### Exercise input:
----------------
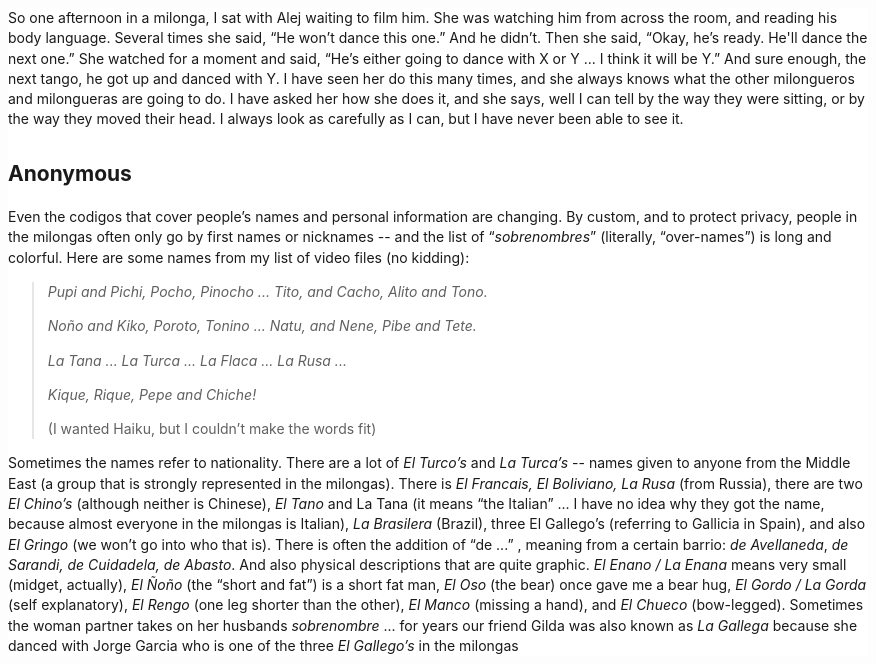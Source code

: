 So one afternoon in a milonga,
I sat with Alej waiting to film him.
She was watching him from across the room, and reading his body language.
Several times she said, “He won’t dance this one.”
And he didn’t.
Then she said, “Okay, he’s ready. He'll dance the next one.”
She watched for a moment and said, “He’s either going to dance with X or Y ... I think it will be Y.”
And sure enough, the next tango, he got up and danced with Y.
I have seen her do this many times, and she always knows what the other milongueros and milongueras are going to do.
I have asked her how she does it, and she says, well I can tell by the way they were sitting, or by the way they moved their head.
I always look as carefully as I can, but I have never been able to see it.

## Anonymous

Even the codigos that cover people’s names and personal information are changing.
By custom, and to protect privacy, people in the milongas often only go by first names or nicknames -- and the list of “_sobrenombres_” (literally, “over-names”) is long and colorful.
Here are some names from my list of video files (no kidding):

>
> _Pupi and Pichi,
> Pocho, Pinocho ...
> Tito, and Cacho,
> Alito and Tono._
>
> _Noño and Kiko,
> Poroto, Tonino ...
> Natu, and Nene,
> Pibe and Tete._
>
> _La Tana ...
> La Turca ...
> La Flaca ...
> La Rusa ..._
>
> _Kique, Rique,
> Pepe and Chiche!_
>
> (I wanted Haiku, but I couldn’t make the words fit)

Sometimes the names refer to nationality.
There are a lot of _El Turco’s_ and _La Turca’s_ -- names given to anyone from the Middle East (a group that is strongly represented in the milongas).
There is _El Francais, El Boliviano, La Rusa_ (from Russia), there are two _El Chino’s_ (although neither is Chinese), _El Tano_ and La Tana (it means “the Italian” ... I have no idea why they got the name, because almost everyone in the milongas is Italian), _La Brasilera_ (Brazil), three El Gallego’s (referring to Gallicia in Spain), and also _El Gringo_ (we won’t go into who that is).
There is often the addition of “de ...” , meaning from a certain barrio: _de Avellaneda_, _de Sarandi, de Cuidadela, de Abasto_.
And also physical descriptions that are quite graphic.
_El Enano / La Enana_ means very small (midget, actually),
_El Ñoño_ (the “short and fat”) is a short fat man,
_El Oso_ (the bear) once gave me a bear hug,
_El Gordo / La Gorda_ (self explanatory),
_El Rengo_ (one leg shorter than the other),
_El Manco_ (missing a hand), and
_El Chueco_ (bow-legged).
Sometimes the woman partner takes on her husbands _sobrenombre_ ...
for years our friend Gilda was also known as _La Gallega_ because she danced with Jorge Garcia who is one of the three _El Gallego’s_ in the milongas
----------------
### Instructions to follow:
For each line in the entries that holds "they", return that line.

### Task output:
I have asked her how she does it, and she says, well I can tell by the way they were sitting, or by the way they moved their head.
There is _El Francais, El Boliviano, La Rusa_ (from Russia), there are two _El Chino’s_ (although neither is Chinese), _El Tano_ and La Tana (it means “the Italian” ... I have no idea why they got the name, because almost everyone in the milongas is Italian), _La Brasilera_ (Brazil), three El Gallego’s (referring to Gallicia in Spain), and also _El Gringo_ (we won’t go into who that is).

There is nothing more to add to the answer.